(Document images with source code)
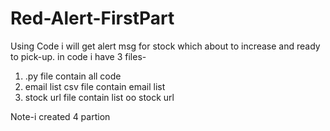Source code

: # Red-Alert-FirstPart
Using Code i will get alert msg for stock which about to increase and ready to pick-up.
in code i have 3 files-
1. .py file contain all code 
2. email list csv file contain email list
3. stock url file contain list oo stock url

Note-i created 4 partion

Required action: Your answer should be an exact copy of the records above, with no pictures in it.

Completed task:
Source code

: # Red-Alert-FirstPart
Using Code i will get alert msg for stock which about to increase and ready to pick-up.
in code i have 3 files-
1. .py file contain all code 
2. email list csv file contain email list
3. stock url file contain list oo stock url

Note-i created 4 partion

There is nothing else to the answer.